## Plain-text document sources
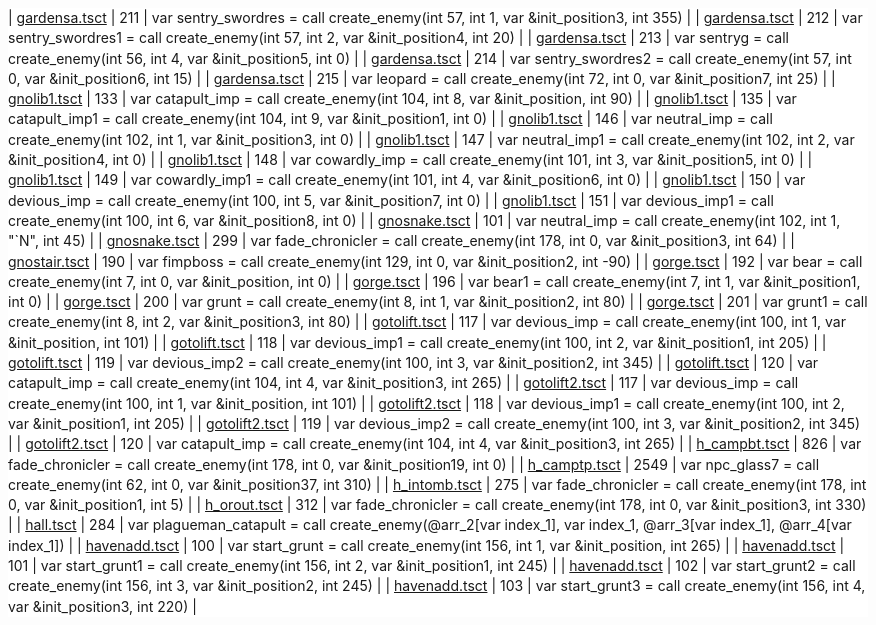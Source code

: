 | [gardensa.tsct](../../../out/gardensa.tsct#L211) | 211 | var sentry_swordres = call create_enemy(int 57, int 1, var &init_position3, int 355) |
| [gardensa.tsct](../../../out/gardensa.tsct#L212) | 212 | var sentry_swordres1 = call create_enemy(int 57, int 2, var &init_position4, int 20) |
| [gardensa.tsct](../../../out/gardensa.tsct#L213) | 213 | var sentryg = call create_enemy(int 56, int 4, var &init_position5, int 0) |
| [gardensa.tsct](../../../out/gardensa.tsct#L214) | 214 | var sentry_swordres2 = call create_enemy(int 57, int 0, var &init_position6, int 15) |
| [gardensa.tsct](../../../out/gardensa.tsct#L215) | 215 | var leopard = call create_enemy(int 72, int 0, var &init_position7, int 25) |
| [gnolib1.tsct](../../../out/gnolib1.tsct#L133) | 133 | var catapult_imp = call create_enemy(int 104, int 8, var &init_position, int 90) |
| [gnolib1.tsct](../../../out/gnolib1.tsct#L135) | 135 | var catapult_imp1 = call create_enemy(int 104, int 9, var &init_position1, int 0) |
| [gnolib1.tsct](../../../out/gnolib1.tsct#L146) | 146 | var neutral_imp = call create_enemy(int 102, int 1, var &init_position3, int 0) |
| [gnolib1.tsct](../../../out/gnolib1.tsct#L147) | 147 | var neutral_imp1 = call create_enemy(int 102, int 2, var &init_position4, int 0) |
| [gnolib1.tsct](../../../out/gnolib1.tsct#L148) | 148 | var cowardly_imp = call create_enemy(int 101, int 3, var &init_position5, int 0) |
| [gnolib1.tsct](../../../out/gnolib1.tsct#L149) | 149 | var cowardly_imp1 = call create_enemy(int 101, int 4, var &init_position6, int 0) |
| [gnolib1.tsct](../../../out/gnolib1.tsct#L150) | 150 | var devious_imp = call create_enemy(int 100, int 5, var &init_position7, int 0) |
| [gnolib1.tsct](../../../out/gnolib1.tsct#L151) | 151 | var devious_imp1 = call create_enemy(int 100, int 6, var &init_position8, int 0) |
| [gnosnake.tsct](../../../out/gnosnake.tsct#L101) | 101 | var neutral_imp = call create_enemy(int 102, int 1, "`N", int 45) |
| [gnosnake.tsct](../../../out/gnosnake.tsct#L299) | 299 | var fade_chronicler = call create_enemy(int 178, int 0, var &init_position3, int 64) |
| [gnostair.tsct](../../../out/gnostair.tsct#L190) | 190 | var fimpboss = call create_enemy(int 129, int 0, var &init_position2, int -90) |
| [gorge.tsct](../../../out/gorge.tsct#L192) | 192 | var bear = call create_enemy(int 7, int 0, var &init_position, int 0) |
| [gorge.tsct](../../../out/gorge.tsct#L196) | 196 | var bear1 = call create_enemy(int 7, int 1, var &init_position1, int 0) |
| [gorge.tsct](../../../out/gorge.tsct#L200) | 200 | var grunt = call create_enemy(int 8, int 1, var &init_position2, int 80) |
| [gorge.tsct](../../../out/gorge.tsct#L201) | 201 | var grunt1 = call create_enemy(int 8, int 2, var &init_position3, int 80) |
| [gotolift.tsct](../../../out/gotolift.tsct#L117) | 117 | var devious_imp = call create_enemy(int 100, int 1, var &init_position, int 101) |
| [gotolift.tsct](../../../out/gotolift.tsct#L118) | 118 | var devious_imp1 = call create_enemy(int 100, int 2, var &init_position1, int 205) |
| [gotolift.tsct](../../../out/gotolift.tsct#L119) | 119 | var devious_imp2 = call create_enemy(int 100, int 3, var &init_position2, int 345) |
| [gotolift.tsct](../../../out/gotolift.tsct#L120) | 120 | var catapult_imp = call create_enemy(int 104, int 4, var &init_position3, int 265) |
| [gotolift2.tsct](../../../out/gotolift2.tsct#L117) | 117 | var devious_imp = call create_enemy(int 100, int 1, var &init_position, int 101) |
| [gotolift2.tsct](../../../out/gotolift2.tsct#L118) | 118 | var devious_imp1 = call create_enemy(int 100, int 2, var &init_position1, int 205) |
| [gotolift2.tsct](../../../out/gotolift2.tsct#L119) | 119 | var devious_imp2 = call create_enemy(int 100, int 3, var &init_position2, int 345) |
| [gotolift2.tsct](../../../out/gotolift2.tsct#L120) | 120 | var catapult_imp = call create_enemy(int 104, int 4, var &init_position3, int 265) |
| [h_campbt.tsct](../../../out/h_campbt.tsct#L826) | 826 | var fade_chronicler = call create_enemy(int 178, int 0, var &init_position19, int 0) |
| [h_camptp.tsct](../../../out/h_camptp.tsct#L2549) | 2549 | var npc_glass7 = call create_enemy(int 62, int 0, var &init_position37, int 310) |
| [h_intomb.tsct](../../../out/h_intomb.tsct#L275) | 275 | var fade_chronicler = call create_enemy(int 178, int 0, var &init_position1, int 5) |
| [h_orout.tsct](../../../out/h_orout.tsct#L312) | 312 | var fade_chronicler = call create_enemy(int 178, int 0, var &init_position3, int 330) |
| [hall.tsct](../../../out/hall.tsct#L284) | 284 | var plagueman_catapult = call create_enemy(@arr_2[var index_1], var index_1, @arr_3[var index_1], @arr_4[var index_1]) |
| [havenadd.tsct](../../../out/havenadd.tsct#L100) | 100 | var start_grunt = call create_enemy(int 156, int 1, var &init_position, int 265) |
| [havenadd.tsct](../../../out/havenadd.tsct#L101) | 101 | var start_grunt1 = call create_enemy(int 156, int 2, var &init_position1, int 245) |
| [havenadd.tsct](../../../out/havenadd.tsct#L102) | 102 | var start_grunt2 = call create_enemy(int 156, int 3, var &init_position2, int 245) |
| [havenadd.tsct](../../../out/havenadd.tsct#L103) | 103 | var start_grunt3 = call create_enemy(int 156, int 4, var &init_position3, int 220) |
---
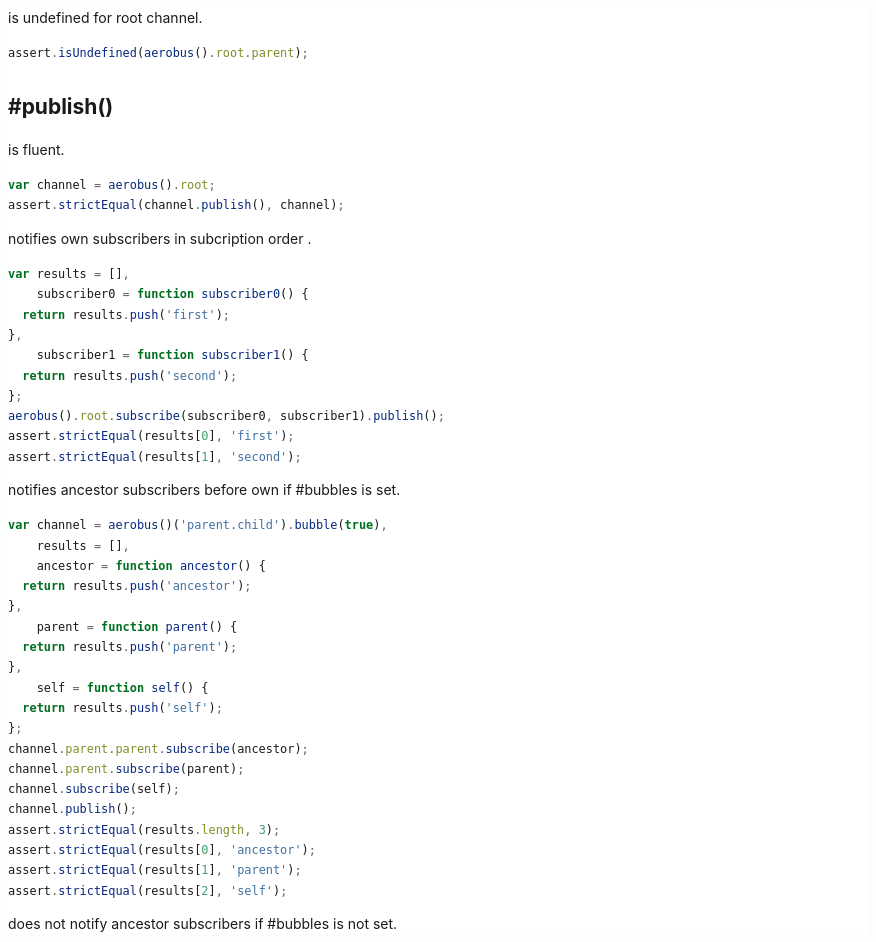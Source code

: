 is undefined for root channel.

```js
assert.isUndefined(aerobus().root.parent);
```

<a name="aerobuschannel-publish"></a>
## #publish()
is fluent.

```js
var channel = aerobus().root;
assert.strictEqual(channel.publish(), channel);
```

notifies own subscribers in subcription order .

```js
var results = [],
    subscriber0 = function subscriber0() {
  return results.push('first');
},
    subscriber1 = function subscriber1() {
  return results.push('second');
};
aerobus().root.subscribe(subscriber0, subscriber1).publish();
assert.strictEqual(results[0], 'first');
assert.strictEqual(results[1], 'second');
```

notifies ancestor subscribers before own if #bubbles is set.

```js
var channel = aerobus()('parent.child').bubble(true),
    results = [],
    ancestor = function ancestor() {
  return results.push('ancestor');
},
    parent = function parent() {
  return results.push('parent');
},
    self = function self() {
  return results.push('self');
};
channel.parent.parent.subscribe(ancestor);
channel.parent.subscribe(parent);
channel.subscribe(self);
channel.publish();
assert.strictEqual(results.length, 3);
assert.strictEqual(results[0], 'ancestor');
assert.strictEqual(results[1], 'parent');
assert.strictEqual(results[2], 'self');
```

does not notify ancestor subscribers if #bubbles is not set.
==
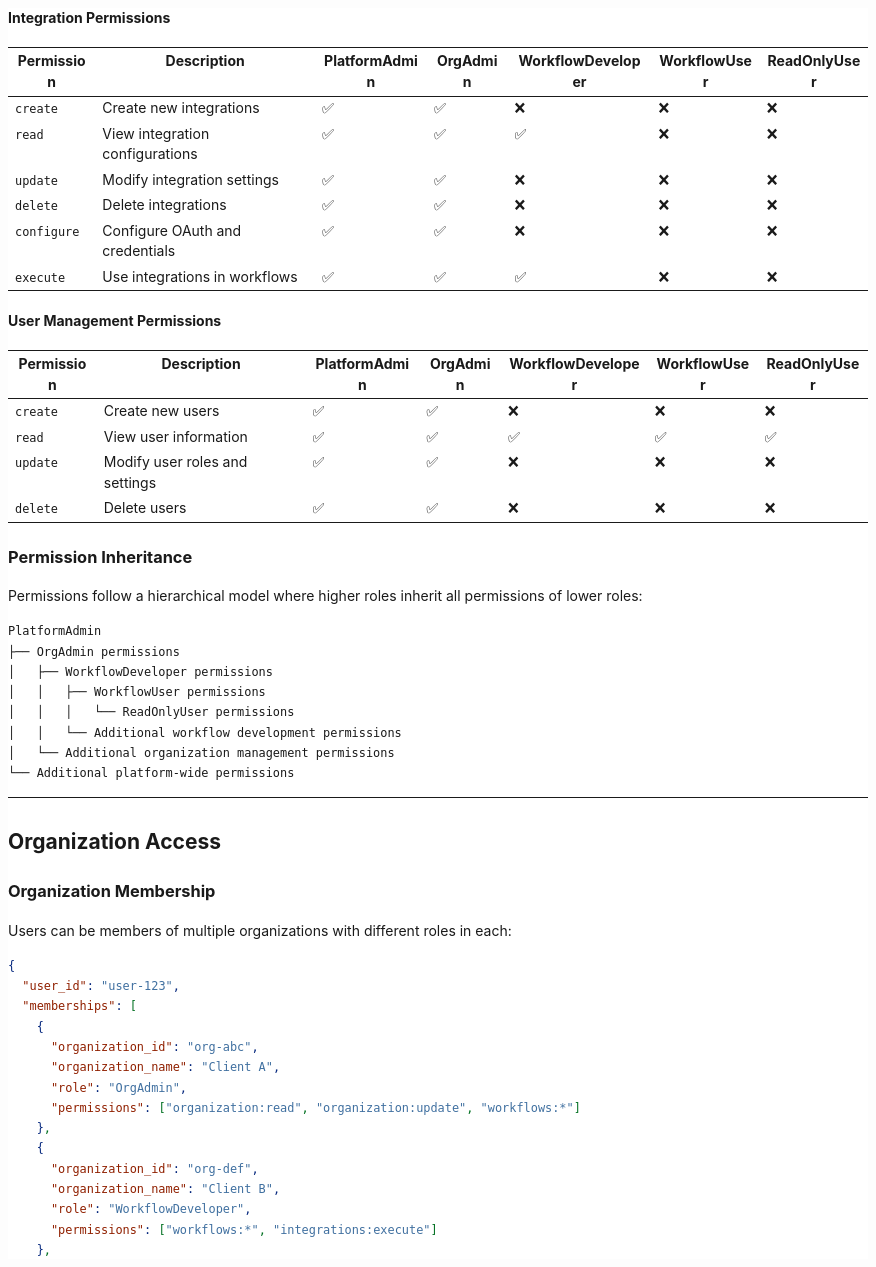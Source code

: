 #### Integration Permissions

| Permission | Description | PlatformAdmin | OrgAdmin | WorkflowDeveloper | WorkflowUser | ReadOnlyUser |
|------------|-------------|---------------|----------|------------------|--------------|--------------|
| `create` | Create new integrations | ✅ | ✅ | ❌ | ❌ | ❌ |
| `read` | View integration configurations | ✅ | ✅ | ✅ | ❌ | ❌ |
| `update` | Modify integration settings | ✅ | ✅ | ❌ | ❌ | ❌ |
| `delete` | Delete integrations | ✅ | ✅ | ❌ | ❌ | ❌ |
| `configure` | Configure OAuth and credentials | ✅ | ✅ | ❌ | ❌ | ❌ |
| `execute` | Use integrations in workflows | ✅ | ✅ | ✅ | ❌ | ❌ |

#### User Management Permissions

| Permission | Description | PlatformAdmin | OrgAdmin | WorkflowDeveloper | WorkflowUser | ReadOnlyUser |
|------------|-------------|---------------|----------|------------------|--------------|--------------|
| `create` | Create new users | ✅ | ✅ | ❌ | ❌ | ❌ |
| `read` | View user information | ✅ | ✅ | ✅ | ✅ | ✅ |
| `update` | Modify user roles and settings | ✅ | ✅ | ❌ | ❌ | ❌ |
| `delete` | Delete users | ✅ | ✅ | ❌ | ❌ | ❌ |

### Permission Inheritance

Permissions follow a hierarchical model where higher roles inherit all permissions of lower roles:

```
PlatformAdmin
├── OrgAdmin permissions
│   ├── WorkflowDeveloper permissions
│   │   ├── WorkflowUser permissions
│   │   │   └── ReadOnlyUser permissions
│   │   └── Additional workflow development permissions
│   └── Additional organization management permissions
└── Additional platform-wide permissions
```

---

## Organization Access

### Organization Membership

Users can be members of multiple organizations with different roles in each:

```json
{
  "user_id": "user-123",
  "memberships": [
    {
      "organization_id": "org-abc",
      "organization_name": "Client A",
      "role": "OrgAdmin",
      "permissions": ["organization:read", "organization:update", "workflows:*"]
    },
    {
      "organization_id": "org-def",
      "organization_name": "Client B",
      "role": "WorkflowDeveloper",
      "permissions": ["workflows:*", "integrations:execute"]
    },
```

## TASK GOAL
From the data above, report how many lines hold the word "View", answering with the number by itself.

## TASK OUTPUT
2